What you should do
Read the data, and whenever a line holds the word "threads", report that line.

Given entries
==========

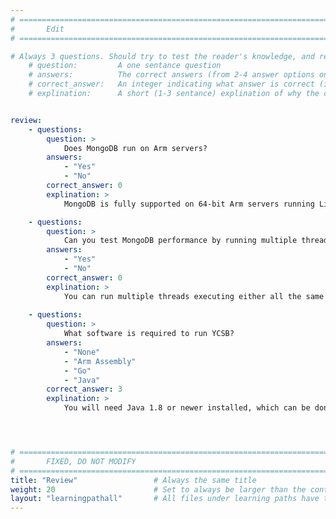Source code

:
 ```yaml
---
# ================================================================================
#       Edit
# ================================================================================

# Always 3 questions. Should try to test the reader's knowledge, and reinforce the key points you want them to remember.
    # question:         A one sentance question
    # answers:          The correct answers (from 2-4 answer options only). Should be surrounded by quotes.
    # correct_answer:   An integer indicating what answer is correct (index starts from 0)
    # explination:      A short (1-3 sentance) explination of why the correct answer is correct. Can add aditional context if desired


review:
    - questions:
        question: >
            Does MongoDB run on Arm servers?
        answers:
            - "Yes"
            - "No"
        correct_answer: 0                     
        explination: >
            MongoDB is fully supported on 64-bit Arm servers running Linux.

    - questions:
        question: >
            Can you test MongoDB performance by running multiple threads executing different operation types?
        answers:
            - "Yes"
            - "No"
        correct_answer: 0                     
        explination: >
            You can run multiple threads executing either all the same or different database operations.
               
    - questions:
        question: >
            What software is required to run YCSB?
        answers:
            - "None"
            - "Arm Assembly"
            - "Go"
            - "Java"
        correct_answer: 3                     
        explination: >
            You will need Java 1.8 or newer installed, which can be done with one bash command.




# ================================================================================
#       FIXED, DO NOT MODIFY
# ================================================================================
title: "Review"                 # Always the same title
weight: 20                      # Set to always be larger than the content in this path
layout: "learningpathall"       # All files under learning paths have this same wrapper
---
```

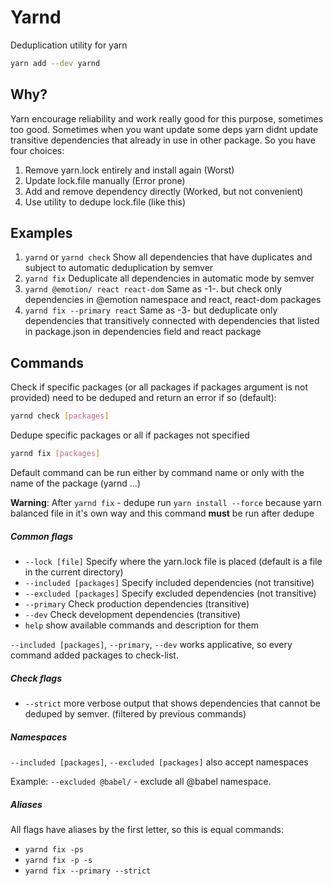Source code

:# Yarnd

Deduplication utility for yarn

```sh
yarn add --dev yarnd
```


## Why?

Yarn encourage reliability and work really good for this purpose, sometimes too good.
Sometimes when you want update some deps yarn didnt update transitive dependencies that already in use in other package.
So you have four choices:
1. Remove yarn.lock entirely and install again (Worst)
2. Update lock.file manually (Error prone)
3. Add and remove dependency directly (Worked, but not convenient)
4. Use utility to dedupe lock.file (like this)

## Examples 

1. ```yarnd``` or ```yarnd check``` Show all dependencies that have duplicates and subject to automatic deduplication by semver
2. ```yarnd fix``` Deduplicate all dependencies in automatic mode by semver
3. ```yarnd @emotion/ react react-dom``` Same as -1-. but check only dependencies in @emotion namespace and react, react-dom packages
4. ```yarnd fix --primary react``` Same as -3- but deduplicate only dependencies that transitively connected with dependencies that listed in package.json in dependencies field and react package

## Commands

Check if specific packages (or all packages if packages argument is not provided) need to be deduped and return an error if so (default):
```sh
yarnd check [packages]
``` 
Dedupe specific packages or all if packages not specified
```sh
yarnd fix [packages] 
``` 
Default command can be run either by command name or only with the name of the package (yarnd ...)

**Warning**: After ```yarnd fix``` - dedupe run ```yarn install --force``` because yarn balanced file in it's own way and this command **must** be run after dedupe

##### Common flags

- ```--lock [file]``` Specify where the yarn.lock file is placed (default is a file in the current directory)
- ```--included [packages]``` Specify included dependencies (not transitive)
- ```--excluded [packages]``` Specify excluded dependencies (not transitive)
- ```--primary``` Check production dependencies (transitive)
- ```--dev``` Check development dependencies (transitive)
- ```help``` show available commands and description for them

```--included [packages]```, ```--primary```, ```--dev``` works applicative, so every command added packages to check-list.
##### Check flags

- ```--strict``` more verbose output that shows dependencies that cannot be deduped by semver. (filtered by previous commands)

##### Namespaces

```--included [packages]```, ```--excluded [packages]``` also accept namespaces

Example: ```--excluded @babel/``` - exclude all @babel namespace.

##### Aliases

All flags have aliases by the first letter, so this is equal commands: 
- ```yarnd fix -ps```
- ```yarnd fix -p -s```
- ```yarnd fix --primary --strict```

==========

Answer space
            Can you test MongoDB performance by running multiple threads executing different operation types?
            You can run multiple threads executing either all the same or different database operations.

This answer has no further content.